Saat ini, proyek penelitian Saleh di Jingdezhen berfokus pada kajian keramik China dari masa Dinasti Tang (618-907) hingga Dinasti Ming (1368-1644).
“Huruf-huruf Arab terlihat pada karya seni porselen China pada masa Dinasti Tang.
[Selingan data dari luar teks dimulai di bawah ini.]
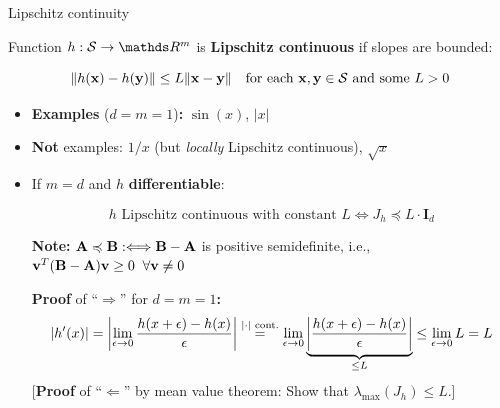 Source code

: \documentclass[11pt,compress,t,notes=noshow, xcolor=table]{beamer}
\begin{document}
\begin{vbframe}{Lipschitz continuity}

\vspace{-\baselineskip}

\begin{kframe}
    Function $h : \mathcal{S} \to \R^m$ is \textbf{Lipschitz continuous} if slopes are bounded:

    \vspace{-1.25\baselineskip}
    
    \begin{equation*}
        \|h(\mathbf{x}) - h(\mathbf{y})\| \leq L \|\mathbf{x} - \mathbf{y}\| \quad \text{for each $\mathbf{x},\mathbf{y}\in\mathcal{S}$ and some~$L>0$}
    \end{equation*}
\end{kframe}

\begin{itemize}
    \item \textbf{Examples} ($d=m=1$)\textbf{:} $\sin(x)$, $|x|$
    \item \textbf{Not} examples: $1/x$ (but \textit{locally} Lipschitz continuous), $\sqrt{x}$
    \item If $m=d$ and $h$ \textbf{differentiable}:
        
        \vspace{-0.5\baselineskip}
        
        \begin{kframe}
            \vspace{-0.3\baselineskip}
            \begin{equation*}
                \text{$h$ Lipschitz continuous with constant $L$} \Longleftrightarrow J_h \preccurlyeq L \cdot \mathbf{I}_d
            \end{equation*}
        \end{kframe}
        
        \begin{footnotesize}
            \textbf{Note:} $\mathbf{A} \preccurlyeq \mathbf{B} :\Longleftrightarrow \mathbf{B} - \mathbf{A}$ is positive semidefinite, i.e., $\mathbf{v}^T(\mathbf{B} - \mathbf{A})\mathbf{v} \geq 0 \;\; \forall \mathbf{v} \neq 0$

            \medskip
            
            \textbf{Proof} of \enquote{$\Rightarrow$} for $d=m=1$\textbf{:}
            \begin{equation*}
                |h'(x)| = \left| \lim_{\epsilon\to0} \frac{h(x+\epsilon)-h(x)}{\epsilon} \right| \overset{\text{|$\cdot$| cont.}}{=} \lim_{\epsilon\to0}\underbrace{\left|\frac{h(x+\epsilon)-h(x)}{\epsilon}\right|}_{\leq L} \leq \lim_{\epsilon\to0}L = L
            \end{equation*}
            [\textbf{Proof} of \enquote{$\Leftarrow$} by mean value theorem: Show that $\lambda_\text{max}(J_h) \leq L$.]
        \end{footnotesize}
\end{itemize}

\end{vbframe}
\end{document}
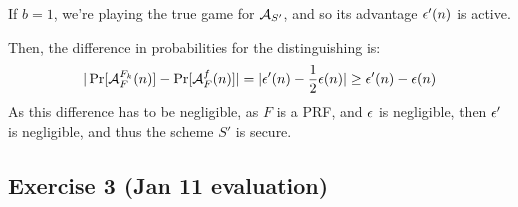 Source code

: \begin{solution}
	If $b=1$, we're playing the true game for $\mathcal{A}_{S'}$, and so its advantage $\epsilon'(n)$ is active.

	Then, the difference in probabilities for the distinguishing is:
	\[ |\Pr[\mathcal{A}_F^{F_k}(n)] - \Pr[\mathcal{A}_F^{f}(n)]| = |\epsilon'(n) - \frac12 \epsilon(n)| \ge \epsilon'(n)-\epsilon(n) \]
	As this difference has to be negligible, as $F$ is a PRF, and $\epsilon$ is negligible, then $\epsilon'$ is negligible, and thus the scheme $S'$ is secure.
\end{solution}



\subsection{Exercise 3 (Jan 11 evaluation)}


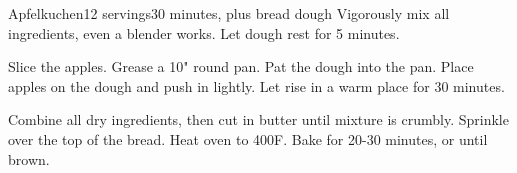 \documentclass[../Cookbook.tex]{subfiles}
\begin{document}
\begin{recipe}[Apfelkuchen]{Apfelkuchen}{12 servings}{30 minutes, plus bread dough}
	Vigorously mix all ingredients, even a blender works.
	Let dough rest for 5 minutes.

	Slice the apples.
	Grease a 10" round pan.
	Pat the dough into the pan.
	Place apples on the dough and push in lightly.
	Let rise in a warm place for 30 minutes.

	Combine all dry ingredients, then cut in butter until mixture is crumbly.
	Sprinkle over the top of the bread.
	Heat oven to 400\0F.
	Bake for 20-30 minutes, or until brown.
\end{recipe}
\end{document}

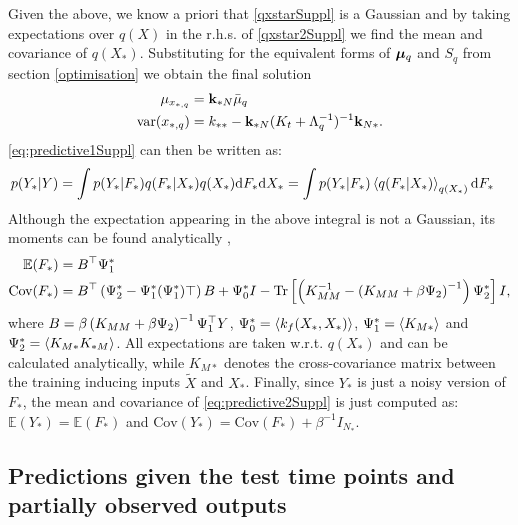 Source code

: \documentclass{article} %
\begin{document}
Given the above, we know a priori that \eqref{qxstarSuppl} is a Gaussian and by taking expectations over $q(X)$ in the r.h.s. of \eqref{qxstar2Suppl} we find the mean and covariance of $q(X_*)$. Substituting for the equivalent forms of $\boldsymbol \mu_q$ and $S_q$ from section \ref{optimisation} we obtain the final solution
%
\begin{align}
 \mu_{x_{*,q}} = {}& \mathbf{k}_{*N} \bar{\mu}_q \\
  \text{var}(x_{*,q}) = {}& k_{**} - \mathbf{k}_{*N} (K_t + \Lambda_q^{-1})^{-1} \mathbf{k}_{N*}.
\end{align}
%
\eqref{eq:predictive1Suppl} can then be written as:
\begin{align} 
p(Y_*| Y) {}& =  \int p(Y_*| F_*)  q(F_*|X_*) q(X_*) \text{d}  F_* \text{d}  X_* = \int p(Y_* | F_*) \left\langle q(F_* | X_*) \right\rangle_{q(X_*)} \text{d}  F_* \label{eq:predictive2Suppl}
\end{align}
%
Although the expectation appearing in the above integral is not a Gaussian, its moments can be found analytically \cite{rasmussen-williams, Girard03gaussianprocess},
%
\begin{align}
 \mathbb{E}(F_*) ={}&  B^{\top} \Psi_1^* \label{meanFstarSuppl} \\
 \text{Cov}(F_*) ={}& B^{\top} \left( \Psi_2^* - \Psi_1^* (\Psi_1^*){\top} \right) B + \Psi_0^* I - \text{Tr} \left[ \left( K_{MM}^{-1} - \left( K_{MM} + \beta \Psi_2 \right)^{-1} \right) \Psi_2^* \right] I,
\end{align}
%
where $B = \beta \left( K_{MM} + \beta \Psi_2 \right)^{-1} \Psi_1^{\top}
Y$, $\Psi_0^* = \left\langle k_f(X_*, X_*) \right\rangle$, $\Psi_1^* = \left\langle K_{M*} \right\rangle$
and $\Psi_2^* = \left\langle K_{M*} K_{*M} \right\rangle$. All expectations are taken
w.r.t. $q(X_*)$ and can be calculated analytically, while $K_{M*}$
denotes the cross-covariance matrix between the training inducing
inputs $\tilde{X}$ and $X_*$. Finally, since $Y_*$ is just a noisy version of
$F_*$, the mean and covariance of \eqref{eq:predictive2Suppl} is just
computed as: $\mathbb{E}(Y_*) = \mathbb{E}(F_*)$ and $\text{Cov}(Y_*)
= \text{Cov}(F_*) + \beta^{-1} I_{N_*}$.


\subsection{Predictions given the test time points and partially observed outputs}
\end{document}
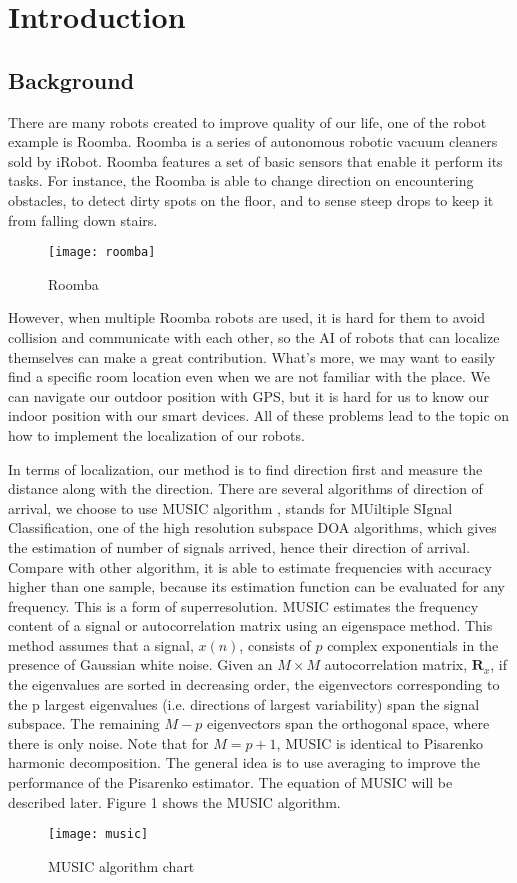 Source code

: \section{Introduction}
\label{sec:introduction}
\subsection{Background}
	There are many robots created to improve quality of our life, one of the robot example is Roomba. Roomba is a series of autonomous robotic vacuum cleaners sold by iRobot. Roomba features a set of basic sensors that enable it perform its tasks. For instance, the Roomba is able to change direction on encountering obstacles, to detect dirty spots on the floor, and to sense steep drops to keep it from falling down stairs. \cite{wiki:Roomba} 
	\begin{figure}[ht]
	\centering
	\texttt{[image: roomba]}
	\caption{Roomba}
	\end{figure}
	\par
	However, when multiple Roomba robots are used, it is hard for them to avoid collision and communicate with each other, so the AI of robots that can localize themselves can make a great contribution. What's more, we may want to easily find a specific room location even when we are not familiar with the place.  We can navigate our outdoor position with GPS, but it is hard for us to know our indoor position with our smart devices. All of these problems lead to the topic on how to implement the localization of our robots.
\par
	In terms of localization, our method is to find direction first and measure the distance along with the direction. There are several algorithms of direction of arrival, we choose to use MUSIC algorithm , stands for MUiltiple SIgnal Classification, one of the high resolution subspace DOA algorithms, which gives the estimation of number of signals arrived, hence their direction of arrival. Compare with other algorithm, it is able to estimate frequencies with accuracy higher than one sample, because its estimation function can be evaluated for any frequency. This is a form of superresolution. MUSIC estimates the frequency content of a signal or autocorrelation matrix using an eigenspace method. This method assumes that a signal, $x(n)$, consists of $p$ complex exponentials in the presence of Gaussian white noise. Given an $M \times M$ autocorrelation matrix, $\mathbf{R}_x$, if the eigenvalues are sorted in decreasing order, the eigenvectors corresponding to the p largest eigenvalues (i.e. directions of largest variability) span the signal subspace. The remaining $M-p$ eigenvectors span the orthogonal space, where there is only noise. Note that for $M = p + 1$, MUSIC is identical to Pisarenko harmonic decomposition. The general idea is to use averaging to improve the performance of the Pisarenko estimator. The equation of MUSIC will be described later. Figure 1 shows the MUSIC algorithm. \cite{wiki:MUSIC} \cite{music}
	\begin{figure}[ht]
	\centering
	\texttt{[image: music]}
	\caption{MUSIC algorithm chart}
	\end{figure}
Dan setelah perkembangan pada masa Dinasti Song (960-1279) dan Dinasti Yuan (1271-1368), huruf-huruf Arab pada porselen China menjadi semakin banyak ditemukan pada masa Dinasti Ming,” kata Saleh. “Ini membuktikan perkembangan hubungan China dengan negara-negara Arab.”
Pria berusia 30 tahun itu mengatakan dirinya berharap dapat tinggal di China setelah lulus, karena pertukaran dan kerja sama antara China dan negara-negara Arab semakin diperkuat.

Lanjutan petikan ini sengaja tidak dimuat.